Tapi siapa sangka buku kehamilan itu di rampas paksa oleh Jane dan suara robekan yang begitu keras mengejutkan Danzel serta Gabriela.

SREKK

"HEH! JANE! KURANG AJAR KAU. BERANINYA MEROBEK BUKU KU," tangan Gabriela berusaha meraih buku kehamilannya dari tangan Jane, tapi ia hanya mendapatkan setengah kertas yang berhasil di gapai. Sisanya sudah robek tak berbentuk berserakan diatas tanah.

Jane tersenyum sarkas. Ekspresi memelas Gabriela adalah kesenangan baginya. Salah sendiri hamil dari suami orang. Apa populasi laki-laki sedikit? Sampai Gabriela merebut Danzel?

"Kenapa? Kau tidak terima?" tantang Jane mengangkat dagunya berani. Tak ada rasa takut sema sekali dengan wanita seperti Gabriela.

Menarik tangan Gabriela menjauh dari Jane. Danzel tak mau Gabriela terluka karena amukan Jane ketika marah terkadang kelewat batas.

"Apasih Danzel! Lepas! Aku mau memberikan balasan pelajaran istrimu dulu," berontak Gabriela berusaha melepaskan cengkraman Danzel yang terasa kuat di pergelangan tangannya.

"Kau gila? Beraninya datang ke kantorku?" tanya Danzel setelah di rasa tempat sekelilingnya sepi, aman. Tidak ada pantauan dari Robby, bodyguardnya tadi hanya diam tak mau ikut campur tangan.

Gabriela menatap malas Danzel. Apakah salah seorang istri merindukan suaminya untuk bertemu?

"Sekarang kau jarang mampir ke rumah penginapanku. Terhitung sejak seminggu yang lalu dirimu terakhir mengunjungiku. Mirisnya nafkah bulanan tidak kau berikan kepadaku. AKU KELAPARAN DANZEL! AKU HAMPIR MATI TIDAK MAKAN!" seruan lantang menggema di lorong sempit nan sunyi itu membangkitkan kemurkaan Gabriela. Kesabarannya sudah habis menghadapi Danzel yang lupa diri jika laki-laki itu punya istri dua, bukan satu saja dan tidak harus tentang Jane. Ini tidak adil!

Astaga! Batin Danzel menjerit, pikirannya tak terbesit Gabriela sedikit pun. Terlalu bucin dengan Jane hingga Gabriela tersisihkan.

Tatapan tajam menembus netra Gabriela, Danzel tak peduli sama sekali. Perasaannya terhadap Gabriela sudah hilang dan pudar. Bisa di namakan bahasa gaulnya mati rasa.

"Ada Kevin, kenapa kau tidak membutuhkannya? Aku mengirim Kevin untuk menjagamu," ungkap Danzel berusaha sabar, sikap keras kepala Gabriela sama saja dengan Stella mantan kekasihnya. Tak beda jauh, keduanya harus menjadi prioritanya. Hidupnya yang super sibuk tidak melulu soal wanita dan cinta kan?

Gabriela terkekeh, mengandalkan orang lain? Lucu sekali Danzel sampai melupakan perannya sebagai seorang suami.

"Kevin bukanlah suami pengganti yang bisa kau suruh dan harus menemaniku setiap saat. Aku paham," menjeda sejenak, Gabriela menatap intens mata Danzel. Tak ada lagi tatapan hangat meneduhkan disana. "Waktumu hanya di peruntukkan Jane. Bukan aku."
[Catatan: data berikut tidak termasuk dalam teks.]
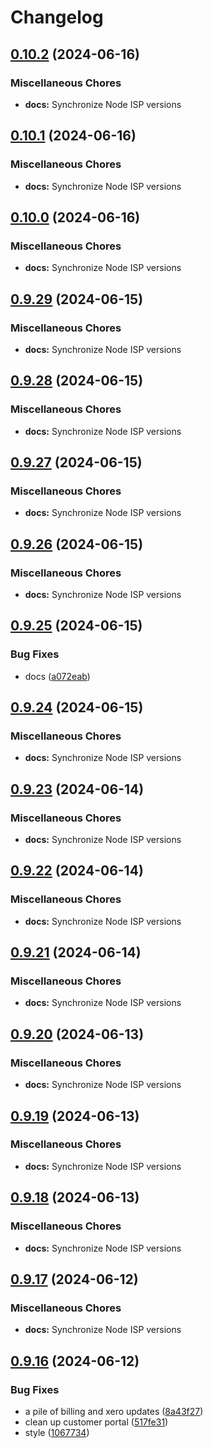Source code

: # Changelog

## [0.10.2](https://github.com/The-IT-Dept/node-isp/compare/docs-v0.10.1...docs-v0.10.2) (2024-06-16)


### Miscellaneous Chores

* **docs:** Synchronize Node ISP versions

## [0.10.1](https://github.com/The-IT-Dept/node-isp/compare/docs-v0.10.0...docs-v0.10.1) (2024-06-16)


### Miscellaneous Chores

* **docs:** Synchronize Node ISP versions

## [0.10.0](https://github.com/The-IT-Dept/node-isp/compare/docs-v0.9.29...docs-v0.10.0) (2024-06-16)


### Miscellaneous Chores

* **docs:** Synchronize Node ISP versions

## [0.9.29](https://github.com/The-IT-Dept/node-isp/compare/docs-v0.9.28...docs-v0.9.29) (2024-06-15)


### Miscellaneous Chores

* **docs:** Synchronize Node ISP versions

## [0.9.28](https://github.com/The-IT-Dept/node-isp/compare/docs-v0.9.27...docs-v0.9.28) (2024-06-15)


### Miscellaneous Chores

* **docs:** Synchronize Node ISP versions

## [0.9.27](https://github.com/The-IT-Dept/node-isp/compare/docs-v0.9.26...docs-v0.9.27) (2024-06-15)


### Miscellaneous Chores

* **docs:** Synchronize Node ISP versions

## [0.9.26](https://github.com/The-IT-Dept/node-isp/compare/docs-v0.9.25...docs-v0.9.26) (2024-06-15)


### Miscellaneous Chores

* **docs:** Synchronize Node ISP versions

## [0.9.25](https://github.com/The-IT-Dept/node-isp/compare/docs-v0.9.24...docs-v0.9.25) (2024-06-15)


### Bug Fixes

* docs ([a072eab](https://github.com/The-IT-Dept/node-isp/commit/a072eab3d1fc52867cbee862a5992b57a8a081fd))

## [0.9.24](https://github.com/The-IT-Dept/node-isp/compare/docs-v0.9.23...docs-v0.9.24) (2024-06-15)


### Miscellaneous Chores

* **docs:** Synchronize Node ISP versions

## [0.9.23](https://github.com/The-IT-Dept/node-isp/compare/docs-v0.9.22...docs-v0.9.23) (2024-06-14)


### Miscellaneous Chores

* **docs:** Synchronize Node ISP versions

## [0.9.22](https://github.com/The-IT-Dept/node-isp/compare/docs-v0.9.21...docs-v0.9.22) (2024-06-14)


### Miscellaneous Chores

* **docs:** Synchronize Node ISP versions

## [0.9.21](https://github.com/The-IT-Dept/node-isp/compare/docs-v0.9.20...docs-v0.9.21) (2024-06-14)


### Miscellaneous Chores

* **docs:** Synchronize Node ISP versions

## [0.9.20](https://github.com/The-IT-Dept/node-isp/compare/docs-v0.9.19...docs-v0.9.20) (2024-06-13)


### Miscellaneous Chores

* **docs:** Synchronize Node ISP versions

## [0.9.19](https://github.com/The-IT-Dept/node-isp/compare/docs-v0.9.18...docs-v0.9.19) (2024-06-13)


### Miscellaneous Chores

* **docs:** Synchronize Node ISP versions

## [0.9.18](https://github.com/The-IT-Dept/node-isp/compare/docs-v0.9.17...docs-v0.9.18) (2024-06-13)


### Miscellaneous Chores

* **docs:** Synchronize Node ISP versions

## [0.9.17](https://github.com/The-IT-Dept/node-isp/compare/docs-v0.9.16...docs-v0.9.17) (2024-06-12)


### Miscellaneous Chores

* **docs:** Synchronize Node ISP versions

## [0.9.16](https://github.com/The-IT-Dept/node-isp/compare/docs-v0.9.15...docs-v0.9.16) (2024-06-12)


### Bug Fixes

* a pile of billing and xero updates ([8a43f27](https://github.com/The-IT-Dept/node-isp/commit/8a43f27afd956b40f801384d58e6133f66b54e10))
* clean up customer portal ([517fe31](https://github.com/The-IT-Dept/node-isp/commit/517fe31671f3e174364139073995bb348d5c2d5f))
* style ([1067734](https://github.com/The-IT-Dept/node-isp/commit/106773421fe7729eaf97ff97bc611f12d8ebb550))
Dari jarak beberapa meter, Jane mendengarkan semua itu. Di tangannya masih ada satu lembar hasil pemeriksaan buku kehamilan milik Gabriela, meskipun kosong kertas itu tetaplah milik Gabriela.

"Ini membuatku semakin yakin untuk mengakhiri pernikahan ini. Tapi, sebelum aku meninggalkanmu, kau harus merasakan bagaimana rasanya di cintai sepenuh hati dulu sebelum rasa kecewa dan hancur datang bersamaan. Pasti sulit kalau nantinya hati Danzel move on dariku. Istri yang berbeda dari sederet wanita-wanita penuh nafsunya itu," tangannya mengepal meremas kuat selembar kertas menjadi bola-bola kusut yang kasar.

"Kalau kau masih mementingkan Jane prioritasmu, tunggu saja dalam waktu dekat aku akan menunjukkan siapa diriku ke Publik. Kalau pria seperti Danzel mempunyai dua istri, Jane dan aku," senyuman licik yang terpatri membuat hati Danzel mendadak gelisah tidak tenang. Sedikit pemaksaan dalam bentuk mengancam.

Menarik nafas dalam-dalam. Gabriela hanya menggertak saja. Tapi wanita ular satu-satunya itu setelah Stella pasti membocorkan fakta rahasia ini ke hadapan publik.

"Dasar wanita tidak tau malu. Harga dirimu terlalu mur-"

"Murah kau bilang?" sela Gabriela cepat, seharusnya yang murah itu Danzel. Bukannya setia dengan Jane justru menikahi wanita lain seperti dirinya dengan alasan tidak mau membiarkannya hidup dalam kesensaraan.

"Besok, dalam waktu sebelum 24 jam kau tidak memilihku. Siap-siap saja, martabatmu sebagai anak orang kaya di pandang buruk," melangkah pergi meninggalkan Danzel sedang bergelut bersama pikirannya.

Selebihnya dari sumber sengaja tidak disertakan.